CHICAGO -- A couple of Wrigley Field's passionate fans made it stressful for the home team Friday, reaching over the ivy-covered walls for balls that were in play.
"When you come to the ballpark to watch the game, if the ball goes over and you catch the home run, that's a home run," said Chicago right fielder Cliff Floyd, who missed a leaping catch Friday because he said a fan touched the ball.
"If it stays in the ball park, you got to get the opportunity to catch the ball, especially your home boys," Floyd said. "If it's them, maybe you reach over. But if it's us, I need the opportunity to catch the ball. It hit me in the shoulder. I'm glad it didn't hit me in the face."
Both plays recalled the 2003 NL Championship Series, when fan Steve Bartman interfered with a foul ball in the eighth inning of Game 6, the Cubs collapsed and went on to lose the series to the Florida Marlins.
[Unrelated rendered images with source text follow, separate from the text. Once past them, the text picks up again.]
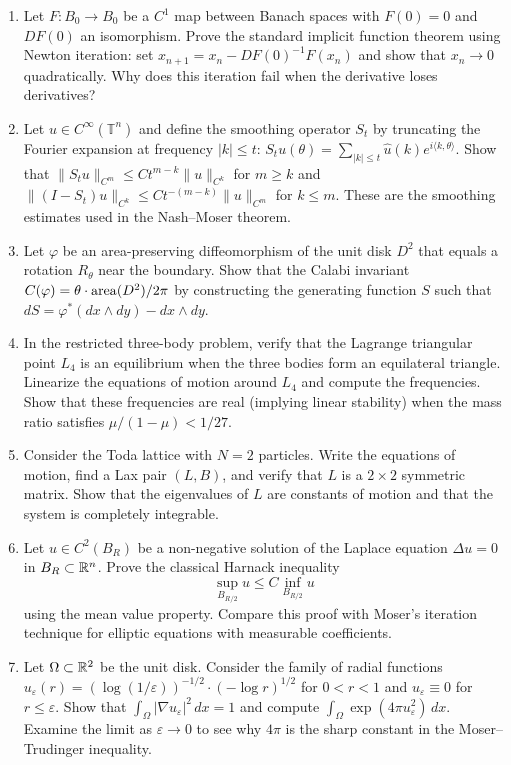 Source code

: \begin{enumerate}
\item [I] Let $F: B_0 \to B_0$ be a $C^1$ map between Banach spaces with $F(0) = 0$ and $DF(0)$ an isomorphism. Prove the standard implicit function theorem using Newton iteration: set $x_{n+1} = x_n - DF(0)^{-1}F(x_n)$ and show that $x_n \to 0$ quadratically. Why does this iteration fail when the derivative loses derivatives?

\item [I] Let $u \in C^\infty(\mathbb{T}^n)$ and define the smoothing operator $S_t$ by truncating the Fourier expansion at frequency $|k| \leq t$: $S_t u(\theta) = \sum_{|k| \leq t} \hat{u}(k) e^{i\langle k,\theta \rangle}$. Show that $\|S_t u\|_{C^m} \leq C t^{m - k} \|u\|_{C^k}$ for $m \geq k$ and $\|(I - S_t) u\|_{C^k} \leq C t^{-(m-k)} \|u\|_{C^m}$ for $k \leq m$. These are the smoothing estimates used in the Nash--Moser theorem.

\item [I] Let $\varphi$ be an area-preserving diffeomorphism of the unit disk $D^2$ that equals a rotation $R_\theta$ near the boundary. Show that the Calabi invariant $C(\varphi) = \theta \cdot \area(D^2)/2\pi$ by constructing the generating function $S$ such that $dS = \varphi^*(dx \wedge dy) - dx \wedge dy$.

\item [I] In the restricted three-body problem, verify that the Lagrange triangular point $L_4$ is an equilibrium when the three bodies form an equilateral triangle. Linearize the equations of motion around $L_4$ and compute the frequencies. Show that these frequencies are real (implying linear stability) when the mass ratio satisfies $\mu/(1-\mu) < 1/27$.

\item [I] Consider the Toda lattice with $N=2$ particles. Write the equations of motion, find a Lax pair $(L,B)$, and verify that $L$ is a $2 \times 2$ symmetric matrix. Show that the eigenvalues of $L$ are constants of motion and that the system is completely integrable.

\item [B] Let $u \in C^2(B_R)$ be a non-negative solution of the Laplace equation $\Delta u = 0$ in $B_R \subset \R^n$. Prove the classical Harnack inequality
\[
\sup_{B_{R/2}} u \leq C \inf_{B_{R/2}} u
\]
using the mean value property. Compare this proof with Moser's iteration technique for elliptic equations with measurable coefficients.

\item [A] Let $\Omega \subset \R^2$ be the unit disk. Consider the family of radial functions $u_\varepsilon(r) = (\log(1/\varepsilon))^{-1/2} \cdot (-\log r)^{1/2}$ for $0 < r < 1$ and $u_\varepsilon \equiv 0$ for $r \leq \varepsilon$. Show that $\int_\Omega |\nabla u_\varepsilon|^2 \, dx = 1$ and compute $\int_\Omega \exp(4\pi u_\varepsilon^2) \, dx$. Examine the limit as $\varepsilon \to 0$ to see why $4\pi$ is the sharp constant in the Moser--Trudinger inequality.


\end{enumerate}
Cubs first baseman Derrek Lee, who was 4-for-4, hit a long liner to left in the fifth that bounced off the fence on top of the wall as a fan stretched for the ball. Replays were inconclusive if the fan had touched the ball and Lee headed into second with a double. Piniella came out to argue for a home run, but after the umpires conferred, Lee remained at second. Wells then retired the next two batters.
Umpires said after the game that Lee's ball did not clear the wall.
"I didn't know whether the fan touched the ball or not. And so I left it in play. And then looking at the replay, the guy touched it," second base umpire Paul Naubert said. "Lou thought it was gone."
San Diego tied the game 1-1 in the top of the sixth. Hiram Bocachica doubled and scored when Adrian Gonzalez hit a high fly to right that Floyd leaped for but couldn't catch when the fan reached over the wall before the ball landed in the ivy.
Gonzalez made it to third with a triple and both Piniella and Floyd argued. But Gonzalez remained at third. The fan was escorted from his seat before Ted Lilly (5-4) retired the next two batters.
Floyd said he expressed his displeasure to the fan. "I talked to him and let him know it's not right," he said. "If they get more runs than that, we're in a hole."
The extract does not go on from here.